Teck-Bullmoose Coal Inc. (Appellant) v. Her Majesty the Queen (Respondent)
98 DTC 6363
Federal Court of Appeal
May 21, 1998
(Court File No. A-949-96.)
Deductions — Eligible capital expenditures or Canadian exploration expense (“CEE”) — Corporate taxpayer holding a 51 per cent interest in a joint venture formed to develop a coal mine — New heavy duty road built from mine site to public highway — Whether expenditures on such new road CEE, or “eligible capital expenditures” — Income Tax Act, R.S.C. 1985 (5th Supp.), c. 1, as amended, ss. 14(5)(b) and 66.1(6)(a).
The corporate taxpayer held a 51 per cent interest in a joint venture formed to develop a coal mine.
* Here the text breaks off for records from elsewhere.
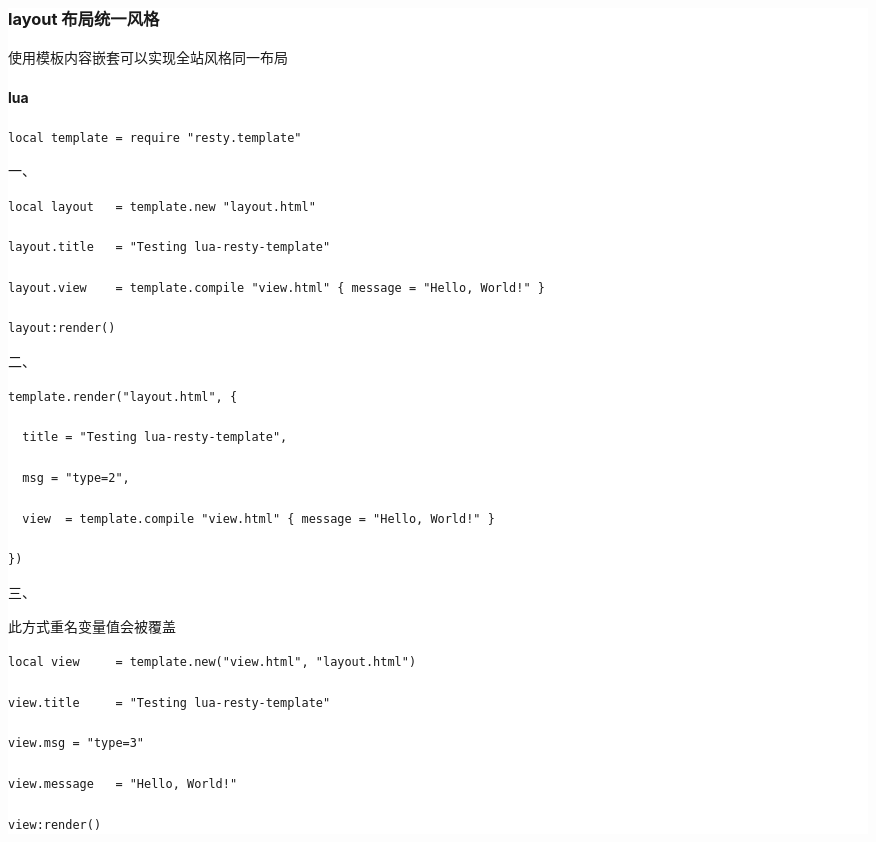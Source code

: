 



### layout 布局统一风格

使用模板内容嵌套可以实现全站风格同一布局

#### lua

`local template = require "resty.template"`

一、

```
local layout   = template.new "layout.html"

layout.title   = "Testing lua-resty-template"

layout.view    = template.compile "view.html" { message = "Hello, World!" }

layout:render()
```





二、

```
template.render("layout.html", {

  title = "Testing lua-resty-template",

  msg = "type=2",

  view  = template.compile "view.html" { message = "Hello, World!" }

})
```





三、

此方式重名变量值会被覆盖

```
local view     = template.new("view.html", "layout.html")

view.title     = "Testing lua-resty-template"

view.msg = "type=3"

view.message   = "Hello, World!"

view:render()
```
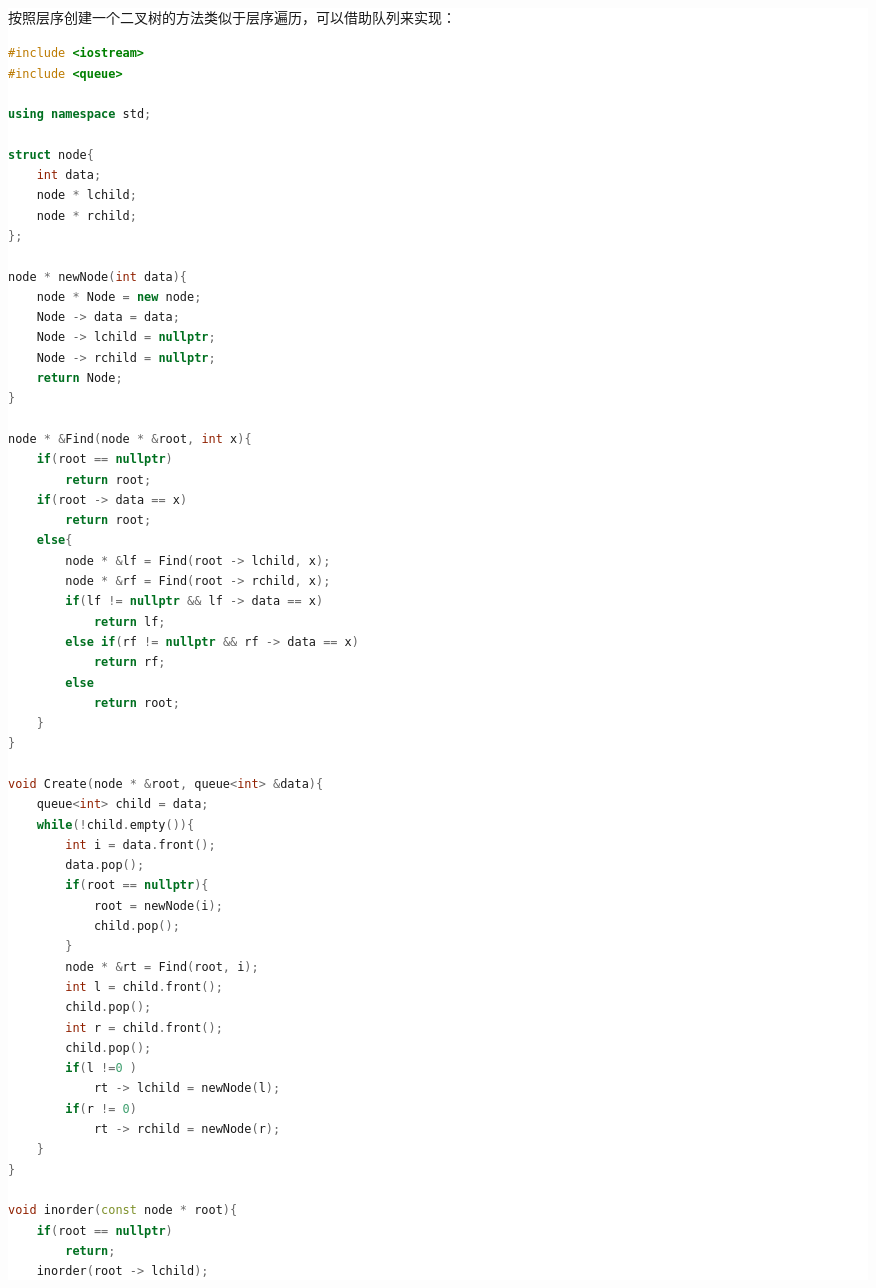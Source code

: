按照层序创建一个二叉树的方法类似于层序遍历，可以借助队列来实现：

```C++
#include <iostream>
#include <queue>

using namespace std;

struct node{
    int data;
    node * lchild;
    node * rchild;
};

node * newNode(int data){
    node * Node = new node;
    Node -> data = data;
    Node -> lchild = nullptr;
    Node -> rchild = nullptr;
    return Node;
}

node * &Find(node * &root, int x){
    if(root == nullptr)
        return root;
    if(root -> data == x)
        return root;
    else{
        node * &lf = Find(root -> lchild, x);
        node * &rf = Find(root -> rchild, x);
        if(lf != nullptr && lf -> data == x)
            return lf;
        else if(rf != nullptr && rf -> data == x)
            return rf;
        else
            return root;
    }
}

void Create(node * &root, queue<int> &data){
    queue<int> child = data;
    while(!child.empty()){
        int i = data.front();
        data.pop();
        if(root == nullptr){
            root = newNode(i);
            child.pop();
        }
        node * &rt = Find(root, i);
        int l = child.front();
        child.pop();
        int r = child.front();
        child.pop();
        if(l !=0 )
            rt -> lchild = newNode(l);
        if(r != 0)
            rt -> rchild = newNode(r);
    }
}

void inorder(const node * root){
    if(root == nullptr)
        return;
    inorder(root -> lchild);
```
A new heavy duty road was built from the mine site to the public highway. In assessing the taxpayer for 1983, the Minister denied it a deduction for its share of the road construction costs (which it had included in its CEE). In dismissing the taxpayer’s appeal (97 DTC 792), the Tax Court of Canada concluded that the road in issue had not been built “for the purpose of bringing a mineral resource in Canada into production” within the meaning of subparagraph 66.1(1)(a)(iii.1) of the Act. In the Tax Court’s view, therefore, the road construction costs involved were not CEE, but they were “eligible capital expenditures” as defined in paragraph 14(5)(b) of the Act. Accordingly, the taxpayer was denied the deduction which it had claimed. The taxpayer appealed to the Federal Court of Appeal.
Held: The taxpayer’s appeal was dismissed. Despite the taxpayer’s argument to the contrary, the Tax Court Judge had not misinterpreted the provisions of subparagraph 66.1(6)(a)(iii.1) of the Act. The cost incurred by the taxpayer was not a cost incurred for the purpose of bringing the mineral resource into production. This conclusion was required by a proper reading of the words used by Parliament in subparagraph 66.1(1)(a)(iii.1) of the Act. The Minister’s assessment was affirmed accordingly.